About this exercise: Across the entries below, how many lines contain the word "label"? Give the number alone.

START Source material

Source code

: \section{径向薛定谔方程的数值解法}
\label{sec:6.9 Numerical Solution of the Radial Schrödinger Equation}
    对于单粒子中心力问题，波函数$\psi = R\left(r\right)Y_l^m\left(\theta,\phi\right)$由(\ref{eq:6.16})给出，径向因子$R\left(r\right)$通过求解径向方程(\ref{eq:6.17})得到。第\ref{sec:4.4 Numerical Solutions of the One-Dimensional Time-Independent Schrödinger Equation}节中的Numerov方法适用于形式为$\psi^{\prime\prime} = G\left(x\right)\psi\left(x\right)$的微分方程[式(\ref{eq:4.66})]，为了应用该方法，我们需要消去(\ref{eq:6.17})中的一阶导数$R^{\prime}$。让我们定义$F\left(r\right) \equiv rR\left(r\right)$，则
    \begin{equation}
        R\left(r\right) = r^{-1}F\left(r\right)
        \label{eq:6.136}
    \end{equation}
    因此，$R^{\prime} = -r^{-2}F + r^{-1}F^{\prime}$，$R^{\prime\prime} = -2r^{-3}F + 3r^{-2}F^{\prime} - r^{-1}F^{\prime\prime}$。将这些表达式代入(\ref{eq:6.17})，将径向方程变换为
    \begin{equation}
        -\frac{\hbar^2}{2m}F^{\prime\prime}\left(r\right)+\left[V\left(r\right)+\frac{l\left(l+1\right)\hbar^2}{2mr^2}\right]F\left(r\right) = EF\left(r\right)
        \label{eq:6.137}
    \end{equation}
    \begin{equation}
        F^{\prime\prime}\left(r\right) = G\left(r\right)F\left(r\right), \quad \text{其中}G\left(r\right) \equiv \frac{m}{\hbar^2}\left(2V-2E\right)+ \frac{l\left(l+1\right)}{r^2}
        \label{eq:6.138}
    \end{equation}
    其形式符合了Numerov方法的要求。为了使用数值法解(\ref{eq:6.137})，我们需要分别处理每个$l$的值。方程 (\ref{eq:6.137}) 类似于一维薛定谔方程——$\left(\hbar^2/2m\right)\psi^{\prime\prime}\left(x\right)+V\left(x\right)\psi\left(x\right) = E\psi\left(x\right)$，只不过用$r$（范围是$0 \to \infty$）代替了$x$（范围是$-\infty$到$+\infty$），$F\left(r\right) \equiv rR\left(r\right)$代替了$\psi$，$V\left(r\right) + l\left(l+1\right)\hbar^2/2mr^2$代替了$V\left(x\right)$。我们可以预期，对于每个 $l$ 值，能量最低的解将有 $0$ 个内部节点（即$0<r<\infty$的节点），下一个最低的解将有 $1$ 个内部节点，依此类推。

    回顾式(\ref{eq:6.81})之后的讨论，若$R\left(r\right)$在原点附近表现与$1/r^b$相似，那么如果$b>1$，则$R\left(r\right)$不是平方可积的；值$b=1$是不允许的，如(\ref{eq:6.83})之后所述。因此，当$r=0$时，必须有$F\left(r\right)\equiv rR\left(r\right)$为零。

END Source material

Task answer: 4